ReferenceSQL Templating

SQL Templating

RAT pipelines use Jinja2 templating to inject dynamic values, resolve table references, and enable conditional logic in SQL. This page is the complete reference for every template function, variable, and behavior.


Template Environment

RAT uses a Jinja2 SandboxedEnvironment with StrictUndefined. This means:

  • Sandboxed: Arbitrary Python code cannot be executed from templates. Only whitelisted functions and filters are available.
  • StrictUndefined: Referencing an undefined variable raises an error instead of silently producing an empty string. This catches typos early.
# Internal implementation (for reference)
from jinja2.sandbox import SandboxedEnvironment
from jinja2 import StrictUndefined
 
env = SandboxedEnvironment(undefined=StrictUndefined)

Standard Jinja2 filters like |default, |upper, |lower, |replace, and |trim are available. Custom Python functions or imports are not permitted inside templates.


Template Functions

ref()

Resolves a reference to another Iceberg table.
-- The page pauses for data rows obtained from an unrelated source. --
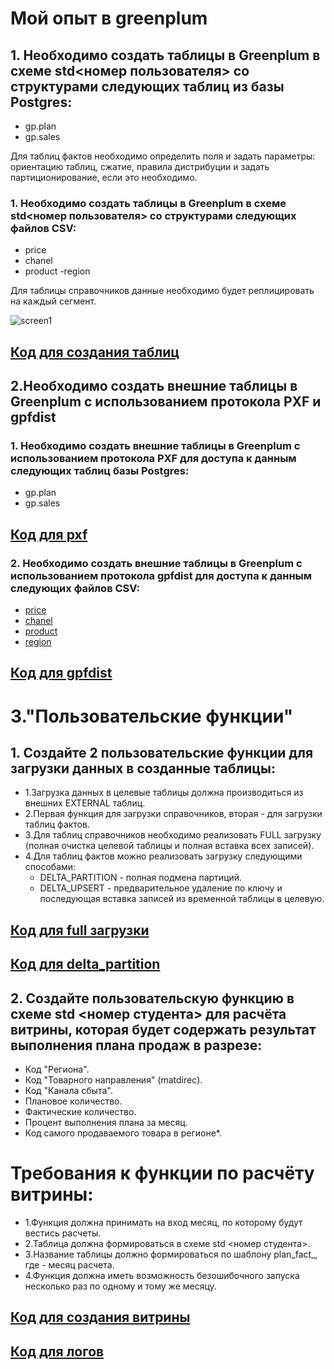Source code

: # Мой опыт в greenplum 
## 1. Необходимо создать таблицы в Greenplum в схеме std<номер пользователя> со структурами следующих таблиц из базы Postgres: 
- gp.plan 
- gp.sales 
 
Для таблиц фактов необходимо определить поля и задать параметры: ориентацию таблиц, сжатие, правила дистрибуции и задать партиционирование, если это необходимо.  

### 1. Необходимо создать таблицы в Greenplum в схеме std<номер пользователя> со структурами следующих файлов CSV: 
- price 
- chanel 
- product 
-region

Для таблицы справочников данные необходимо будет реплицировать на каждый сегмент.

![screen1](https://sun9-37.userapi.com/s/v1/ig2/MtVyvJ-vGDApGb9cxrujmo6YT-1V-DpviveYCaQKrd4CduZqXHIIwRm8zlpbu9NW4WHTuigj2OZmiDX8sBUfVKeM.jpg?quality=95&as=32x39,48x58,72x87,108x131,160x193,240x290,360x435,480x580,540x653,640x774,720x870,1059x1280&from=bu&u=-Pghxc5xzzkqBdjmPCe4A7Eq3t9ssKJnKgXmhIy3k5M&cs=1059x1280)

## [Код для создания таблиц](https://github.com/darwinqqq/greenplum/blob/master/function/create_table.sql)
## 2.Необходимо создать внешние таблицы в Greenplum c использованием протокола PXF и gpfdist
### 1. Необходимо создать внешние таблицы в Greenplum c использованием протокола PXF для доступа к данным следующих таблиц базы Postgres: 
- gp.plan 
- gp.sales 
## [Код для pxf](https://github.com/darwinqqq/greenplum/blob/master/function/f_pxf.sql)
### 2. Необходимо создать внешние таблицы в Greenplum c использованием протокола gpfdist для доступа к данным следующих файлов CSV: 
- [price](https://github.com/darwinqqq/greenplum/blob/master/file/price.csv) 
- [chanel](https://github.com/darwinqqq/greenplum/blob/master/file/chanel.csv) 
- [product](https://github.com/darwinqqq/greenplum/blob/master/file/product.csv) 
- [region](https://github.com/darwinqqq/greenplum/blob/master/file/region.csv) 
## [Код для gpfdist](https://github.com/darwinqqq/greenplum/blob/master/function/gpfdist.sql)

# 3."Пользовательские функции"
## 1. Создайте 2 пользовательские функции для загрузки данных в созданные таблицы: 
- 1.Загрузка данных в целевые таблицы должна производиться из внешних EXTERNAL таблиц.
- 2.Первая функция для загрузки справочников, вторая - для загрузки таблиц фактов.
- 3.Для таблиц справочников необходимо реализовать FULL загрузку (полная очистка целевой таблицы и полная вставка всех записей).
- 4.Для таблиц фактов можно реализовать загрузку следующими способами:
   - DELTA_PARTITION - полная подмена партиций.
   - DELTA_UPSERT - предварительное удаление по ключу и последующая вставка записей из временной таблицы в целевую.
## [Код для full загрузки](https://github.com/darwinqqq/greenplum/blob/master/function/f_full.sql)

## [Код для delta_partition](https://github.com/darwinqqq/greenplum/blob/master/function/f_delta_partition.sql)


## 2. Создайте пользовательскую функцию в схеме std <номер студента> для расчёта витрины, которая будет содержать результат выполнения плана продаж в разрезе: 
- Код "Региона".
- Код "Товарного направления" (matdirec).
- Код "Канала сбыта".
- Плановое количество.
- Фактические количество.
- Процент выполнения плана за месяц.
- Код самого продаваемого товара в регионе*.
# Требования к функции по расчёту витрины:

- 1.Функция должна принимать на вход месяц, по которому будут вестись расчеты. 
- 2.Таблица должна формироваться в схеме std <номер студента>.
- 3.Название таблицы должно формироваться по шаблону plan_fact_<YYYYMM>, где <YYYYMM> - месяц расчета. 
- 4.Функция должна иметь возможность безошибочного запуска несколько раз по одному и тому же месяцу. 

## [Код для создания витрины](https://github.com/darwinqqq/greenplum/blob/master/function/f_mart.sql)

## [Код для логов](https://github.com/darwinqqq/greenplum/blob/master/function/f_load_write_log.sql)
This is the most important template function — it creates lineage dependencies and resolves table paths.

Signatures:

ref('layer.name')            → 2-part (same namespace)
ref('namespace.layer.name')  → 3-part (cross-namespace)

Parameters:

ParameterTypeDescription
referencestringDot-separated table reference. Either layer.name or namespace.layer.name

Returns: A DuckDB iceberg_scan() expression pointing to the table’s Iceberg metadata.

Examples:

pipeline.sql
-- 2-part: references bronze.raw_orders in the current namespace
SELECT * FROM {{ ref('bronze.raw_orders') }}
 
-- 3-part: references a table in a different namespace
SELECT * FROM {{ ref('shared.silver.customers') }}

Resolved output:

-- 2-part resolves to (example):
SELECT * FROM iceberg_scan('s3://rat/ecommerce/bronze/raw_orders/metadata/v1.metadata.json')
 
-- 3-part resolves to:
SELECT * FROM iceberg_scan('s3://rat/shared/silver/customers/metadata/v1.metadata.json')

Resolution Logic

Parse the reference

The reference string is split by . (dot). If there are 2 parts, the current pipeline’s namespace is used. If there are 3 parts, the first part is the target namespace.

Locate the metadata file

RAT looks for the Iceberg metadata file at the standard location:

s3://{bucket}/{namespace}/{layer}/{name}/metadata/

It reads the latest v*.metadata.json file (the Nessie catalog determines which version is current on the active branch).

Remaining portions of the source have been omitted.